Document images with source code
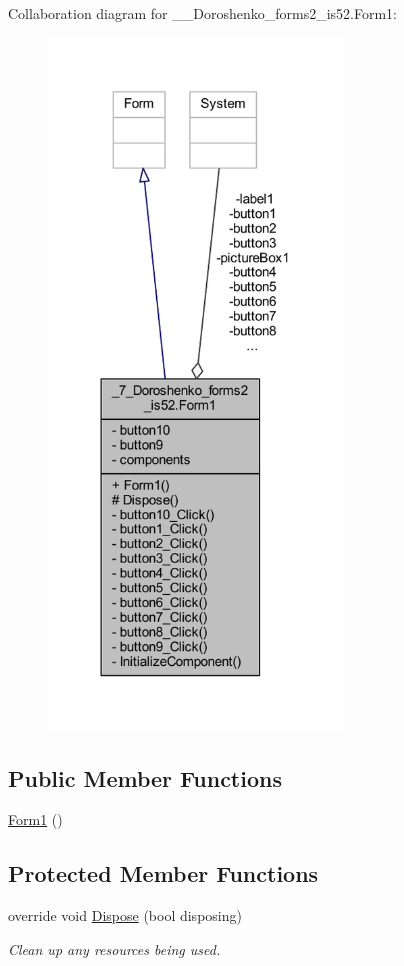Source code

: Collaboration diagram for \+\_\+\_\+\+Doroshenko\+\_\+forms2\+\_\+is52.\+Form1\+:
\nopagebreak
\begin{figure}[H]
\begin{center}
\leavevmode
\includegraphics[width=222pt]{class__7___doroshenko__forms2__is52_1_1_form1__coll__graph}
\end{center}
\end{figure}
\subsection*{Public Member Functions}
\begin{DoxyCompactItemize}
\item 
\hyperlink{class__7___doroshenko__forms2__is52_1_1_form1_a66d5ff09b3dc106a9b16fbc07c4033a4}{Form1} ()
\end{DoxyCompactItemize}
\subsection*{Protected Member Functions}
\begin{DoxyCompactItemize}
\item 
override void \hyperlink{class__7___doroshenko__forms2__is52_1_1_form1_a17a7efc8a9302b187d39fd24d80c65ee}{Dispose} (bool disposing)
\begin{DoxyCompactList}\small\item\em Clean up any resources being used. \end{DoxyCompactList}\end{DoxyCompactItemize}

--

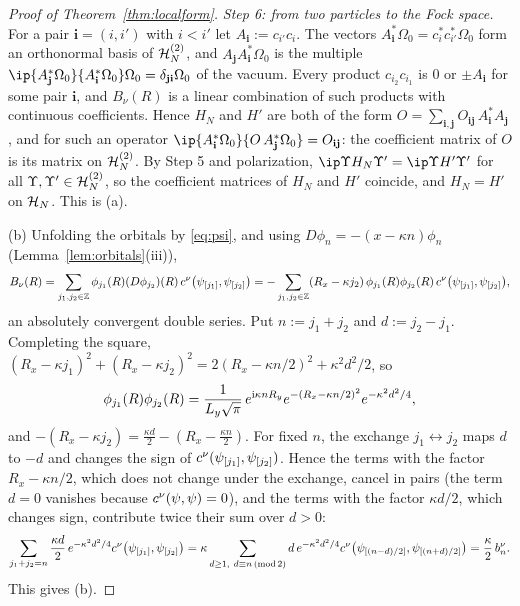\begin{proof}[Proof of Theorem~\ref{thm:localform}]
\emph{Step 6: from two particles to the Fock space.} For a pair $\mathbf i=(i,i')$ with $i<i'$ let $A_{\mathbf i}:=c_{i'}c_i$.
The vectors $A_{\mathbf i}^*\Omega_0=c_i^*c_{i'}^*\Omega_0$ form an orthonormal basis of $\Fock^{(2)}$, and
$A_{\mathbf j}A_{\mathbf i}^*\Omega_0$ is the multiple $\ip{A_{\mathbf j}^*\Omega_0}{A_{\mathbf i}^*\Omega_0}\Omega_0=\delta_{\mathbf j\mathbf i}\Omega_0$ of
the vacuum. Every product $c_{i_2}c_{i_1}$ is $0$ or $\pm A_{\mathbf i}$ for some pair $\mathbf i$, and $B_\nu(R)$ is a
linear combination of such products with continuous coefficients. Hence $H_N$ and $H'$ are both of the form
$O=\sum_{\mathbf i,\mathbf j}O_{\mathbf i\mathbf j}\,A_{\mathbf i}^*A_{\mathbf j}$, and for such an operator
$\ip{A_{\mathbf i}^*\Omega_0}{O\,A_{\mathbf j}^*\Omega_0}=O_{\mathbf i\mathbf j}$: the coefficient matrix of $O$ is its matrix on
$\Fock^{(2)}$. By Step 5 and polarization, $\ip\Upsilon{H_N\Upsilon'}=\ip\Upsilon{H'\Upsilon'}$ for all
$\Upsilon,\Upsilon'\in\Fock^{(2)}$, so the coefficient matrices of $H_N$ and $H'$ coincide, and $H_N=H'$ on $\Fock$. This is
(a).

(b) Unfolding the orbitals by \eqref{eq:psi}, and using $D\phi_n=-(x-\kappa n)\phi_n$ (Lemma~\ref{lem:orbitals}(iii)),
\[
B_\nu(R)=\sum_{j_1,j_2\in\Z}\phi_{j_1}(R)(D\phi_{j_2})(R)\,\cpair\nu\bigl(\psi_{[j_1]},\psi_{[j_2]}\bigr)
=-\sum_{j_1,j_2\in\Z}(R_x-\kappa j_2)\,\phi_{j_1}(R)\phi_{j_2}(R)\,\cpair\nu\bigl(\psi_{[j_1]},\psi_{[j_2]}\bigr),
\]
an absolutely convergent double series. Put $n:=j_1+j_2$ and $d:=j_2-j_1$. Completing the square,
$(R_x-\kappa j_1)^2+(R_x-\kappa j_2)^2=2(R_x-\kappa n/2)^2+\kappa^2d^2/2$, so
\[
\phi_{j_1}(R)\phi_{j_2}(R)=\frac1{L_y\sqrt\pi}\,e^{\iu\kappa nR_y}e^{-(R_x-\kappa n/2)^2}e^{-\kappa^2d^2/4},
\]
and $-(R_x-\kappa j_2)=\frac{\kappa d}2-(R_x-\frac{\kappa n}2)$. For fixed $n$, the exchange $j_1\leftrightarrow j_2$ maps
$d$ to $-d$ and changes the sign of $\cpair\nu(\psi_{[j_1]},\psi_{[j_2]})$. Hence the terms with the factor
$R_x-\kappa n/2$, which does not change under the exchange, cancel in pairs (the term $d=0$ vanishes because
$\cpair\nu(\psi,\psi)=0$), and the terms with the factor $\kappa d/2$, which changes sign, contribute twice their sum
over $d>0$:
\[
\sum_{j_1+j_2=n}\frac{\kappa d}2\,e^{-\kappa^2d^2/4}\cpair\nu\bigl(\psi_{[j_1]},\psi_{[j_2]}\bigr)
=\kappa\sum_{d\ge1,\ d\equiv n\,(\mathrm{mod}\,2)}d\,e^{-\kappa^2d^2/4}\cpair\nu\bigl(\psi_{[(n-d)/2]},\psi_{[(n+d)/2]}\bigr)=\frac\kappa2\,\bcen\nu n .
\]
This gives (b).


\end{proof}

---

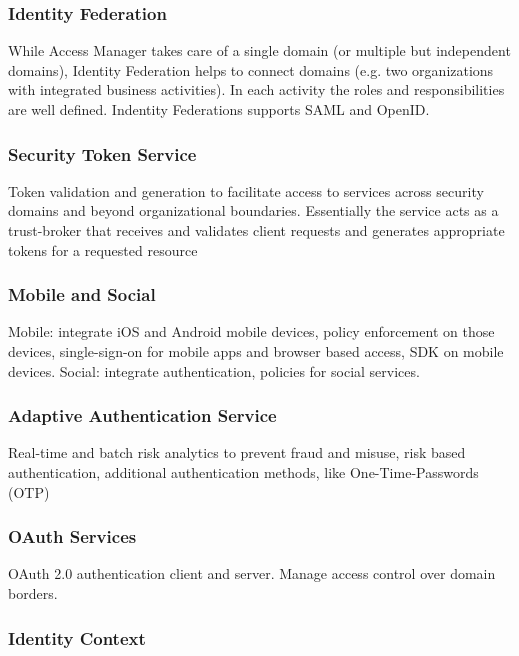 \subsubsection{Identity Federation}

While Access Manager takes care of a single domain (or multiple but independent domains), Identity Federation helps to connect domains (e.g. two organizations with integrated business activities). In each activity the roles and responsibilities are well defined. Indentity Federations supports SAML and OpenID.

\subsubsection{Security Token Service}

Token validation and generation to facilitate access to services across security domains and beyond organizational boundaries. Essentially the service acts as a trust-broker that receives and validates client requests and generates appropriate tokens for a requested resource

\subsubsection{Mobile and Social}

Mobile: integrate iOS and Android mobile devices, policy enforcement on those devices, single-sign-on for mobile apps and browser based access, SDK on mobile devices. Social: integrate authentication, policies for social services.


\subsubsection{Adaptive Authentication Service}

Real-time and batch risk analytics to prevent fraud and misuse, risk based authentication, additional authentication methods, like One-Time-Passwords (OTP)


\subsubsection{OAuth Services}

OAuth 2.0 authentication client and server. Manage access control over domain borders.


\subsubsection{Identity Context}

- [HOW TO COMPLETE THIS TASK]
Of the lines above, output exactly those from the line bearing "linear combination of" through the line bearing "its matrix on", inclusive.

- [PROBLEM SOLUTION]
linear combination of such products with continuous coefficients. Hence $H_N$ and $H'$ are both of the form
$O=\sum_{\mathbf i,\mathbf j}O_{\mathbf i\mathbf j}\,A_{\mathbf i}^*A_{\mathbf j}$, and for such an operator
$\ip{A_{\mathbf i}^*\Omega_0}{O\,A_{\mathbf j}^*\Omega_0}=O_{\mathbf i\mathbf j}$: the coefficient matrix of $O$ is its matrix on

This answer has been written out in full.